I’ve asked Rob Short, who has done some scholarly work on the Wallace fan community, to compile some statistics for this anniversary. So, any stats mentioned here are courtesy of him.
The top five posters (who, coincidentally, represent the “over 2,000 posts” club) have collectively contributed over 14,000 posts.
Those folks are:
George Carr (3,707)
Hillary Brown (3,295)
Prabhakar Ragde (2,540)
Maria Bustillos (2,410), and
Matt Bucher (2,094).
Most of those posts (thousands!) were from a period of years before 2008. So, looking at those names for me in 2016 calls to mind an earlier time when Wallace was still writing and publishing, and finding others to talk about his work was vital, an epiphany. And yet, for all those names that popped up in the “from” field of emails, there are hundreds of other subscribers who simply lurk and have never posted.
Earlier this month, I asked our 1400+ subscribers to send me any sort of fond memories or kind words about the listserv and I will share a couple of those stories below. If you have not read Maria Bustillos’s appreciation of the list, do check it out. A few people emailed me and thanked me for keeping the list going, but the dirty secret of that is that it doesn’t require much work from me at all. In fact, I want to thank all of you who have contributed to such enlightening conversations and who have provided for me the best possible home on the web I could imagine, a real Shangri-La.

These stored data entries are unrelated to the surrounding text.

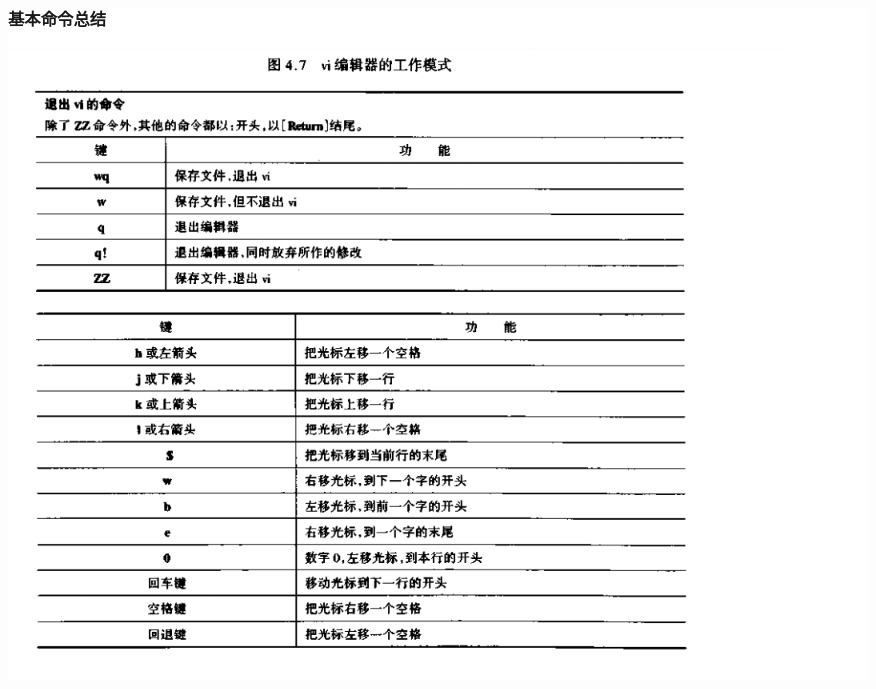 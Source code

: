 ### 基本命令总结

<img src="Unix初级教程-随记/image-20210320223411733.png" alt="image-20210320223411733" style="zoom:80%;" />
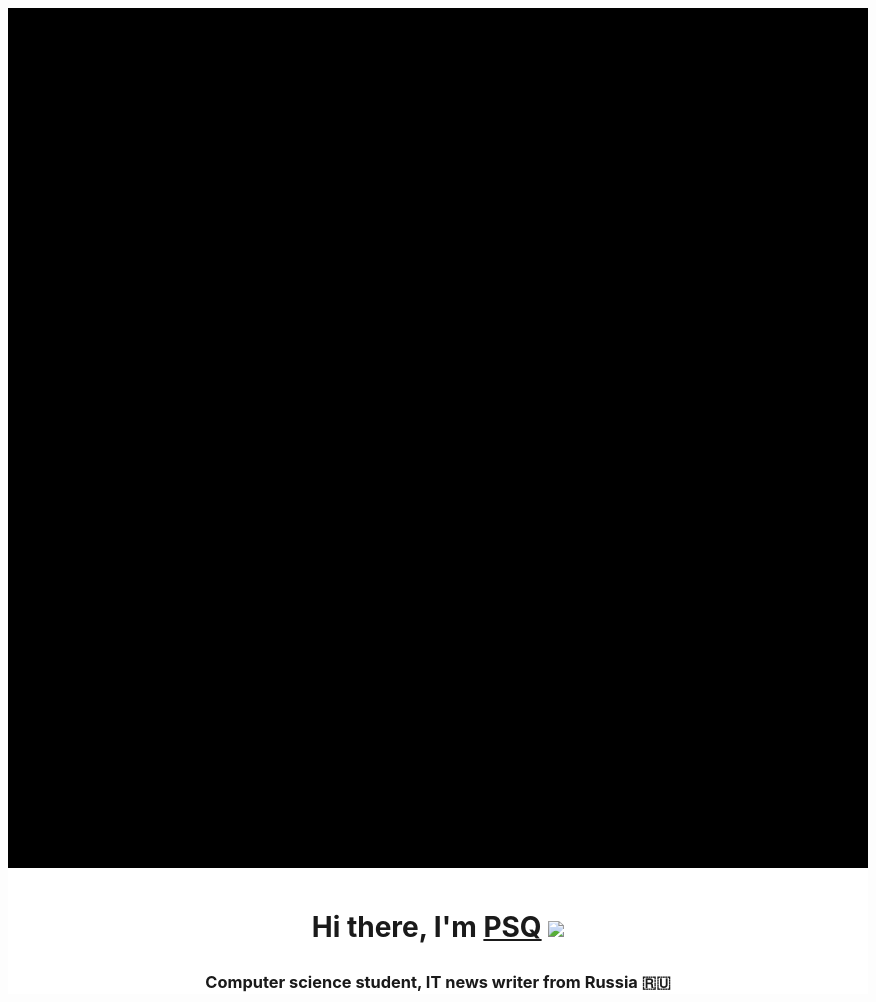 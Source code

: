 
<div id="header" align="center">
    <img src="img/Новый проект 25 [6B0BC55].gif" alt="альтернативный текст" width="100%" heigth="100%" align="center">
</div>

<h1 align="center">Hi there, I'm 
    <a href="https://daniilshat.ru/" target="_blank">PSQ</a> 
    <img src="https://github.com/blackcater/blackcater/raw/main/images/Hi.gif" height="32"/>
</h1>
<h3 align="center">Computer science student, IT news writer from Russia 🇷🇺</h3> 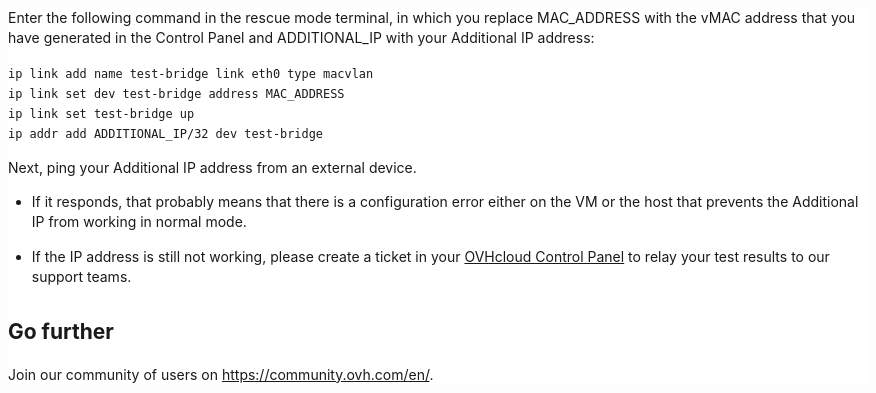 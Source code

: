 Enter the following command in the rescue mode terminal, in which you replace MAC_ADDRESS with the vMAC address that you have generated in the Control Panel and ADDITIONAL_IP with your Additional IP address:

```bash
ip link add name test-bridge link eth0 type macvlan
ip link set dev test-bridge address MAC_ADDRESS
ip link set test-bridge up
ip addr add ADDITIONAL_IP/32 dev test-bridge
```

Next, ping your Additional IP address from an external device.

- If it responds, that probably means that there is a configuration error either on the VM or the host that prevents the Additional IP from working in normal mode.

- If the IP address is still not working, please create a ticket in your [OVHcloud Control Panel](https://ca.ovh.com/auth/?action=gotomanager&from=https://www.ovh.com/sg/&ovhSubsidiary=sg) to relay your test results to our support teams.

## Go further

Join our community of users on <https://community.ovh.com/en/>.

The true heroes behind the scenes are the mysterious folks who own and operate waste.org. I know almost nothing about them. They have never asked us for anything. In return for hosting the listserv (and Pynchon-l and a lot of other stuff) for 20+ years, they have literally never contacted me or anyone I know. The waste.org FAQ states:
Who pays for it?
Back when internet was expensive and we had a bunch of phone lines (and we were young and poor), WASTE was supported primarily by user donations. Today, you should probably give your money to the EFF instead.
So that’s exactly what I’m going to ask you to do. If you are inclined to thank waste.org for hosting wallace-l all these years, please make a donation to the Electronic Frontier Foundation https://supporters.eff.org/donate/
Now I am going to leave you with two stories from longtime members of the list. Here’s to another 20 years.
George Carr’s story
I’ve been on the list since about 2002, no later than 2003; as I wrote in the blurb that’s still up on the Howling Fantods describing the Brief Interviews Project, I joined after re-reading Brief Interviews and looking for online reviews & commentary. I can’t say exactly when I joined, as my Gmail account only goes back to 2004; I remember getting my Gmail Beta invitation from a fellow lister!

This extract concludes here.